The Euro was unable to gain sustained support and retreated to around 1.0950 after the Wall Street open. Fears over a potential Russian use of non-conventional weapons increased later in the day with the Euro sliding to 1.0920 while US yields also moved higher.
The Federal Reserve will be an important focus this week with strong expectations that there will be a 0.25% rate increase while forward guidance will be important.
Yield expectations underpinned the dollar on Monday with the Euro around 1.0920 as the dollar overall maintained a strong tone.
JPY
The dollar maintained a strong tone ahead of Friday’s New York open with a move to fresh 5-year highs just above 117.00. Overall risk appetite held firm and the 10-year bond yield held around 2.0% which underpinned the US currency.

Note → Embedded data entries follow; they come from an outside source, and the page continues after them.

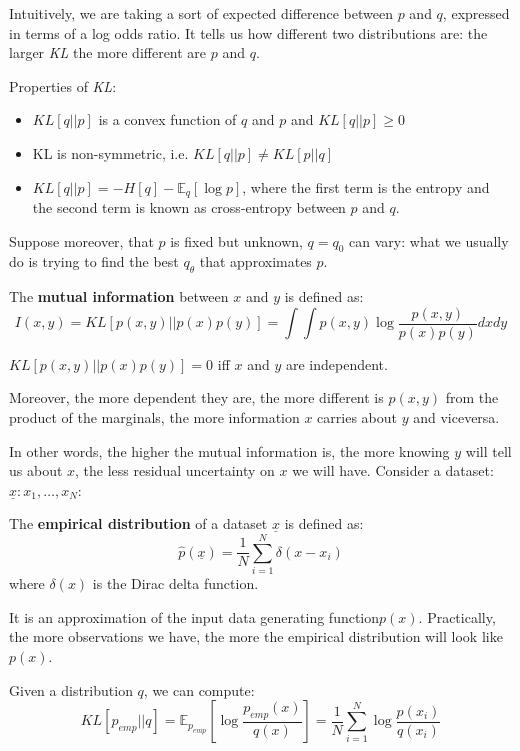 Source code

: Intuitively, we are taking a sort of expected difference between $p$ and $q$, expressed in terms of a log odds ratio. It tells us how different two distributions are: the larger \textit{KL} the more different are $p$ and $q$.

Properties of \textit{KL}:
\begin{itemize}
    \item $KL[q||p]$ is a convex function of $q$ and $p$ and $KL[q||p] \ge 0$
    \item KL is non-symmetric, i.e. $KL[q||p] \neq KL[p||q]$
    \item $KL[q||p] = -H[q] - \mathbb{E}_q[\log p]$, where the first term is the entropy and the second term is known as cross-entropy between $p$ and $q$.
\end{itemize}


Suppose moreover, that $p$ is fixed but unknown, $q = q_0$ can vary: what we usually do is trying to find the best $q_{\theta}$ that approximates $p$.

The \textbf{mutual information} between $x$ and $y$ is defined as:
$$
I(x,y) = KL[p(x,y)||p(x)p(y)] = \int \int p(x,y) \log \dfrac{p(x,y)}{p(x)p(y)} dx dy
$$

$KL[p(x,y)||p(x)p(y)] = 0$ iff $x$ and $y$ are independent.

Moreover, the more dependent they are, the more different is $p(x,y)$ from the product of the marginals, the more information $x$ carries about $y$ and viceversa.

In other words, the higher the mutual information is, the more knowing $y$ will tell us about $x$, the less residual uncertainty on $x$ we will have.
\newpage
Consider a dataset: $\underline{x} : x_1,\dots,x_N$:
\begin{definitionblock}
    The \textbf{empirical distribution} of a dataset $\underline{x}$ is defined as:
    $$
    \hat p(\underline{x}) = \dfrac 1N \sum_{i=1}^N \delta(x - x_i)
    $$
    where $\delta(x)$ is the Dirac delta function.
\end{definitionblock}

It is an approximation of the input data generating function$p(x)$. Practically, the more observations we have, the more the empirical distribution will look like $p(x)$.

Given a distribution $q$, we can compute:
$$
KL[p_{emp}||q] = \mathbb{E}_{p_{emp}}\left[\log \dfrac{p_{emp}(x)}{q(x)}\right] = \dfrac 1N \sum_{i=1}^N \log \dfrac{p(x_i)}{q(x_i)}
$$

Equities, however, dipped lower after the Wall Street open with underlying reservations over risk conditions and the dollar was unable to make further headway with a dip back below 117.00. Goldman Sachs stated that global financial conditions are at the tightest since May 2009 which should provide an element of yen support.
US President Biden stated that the US would revoke permanent normal trade relations with Russia and there were further reservations over global growth trends.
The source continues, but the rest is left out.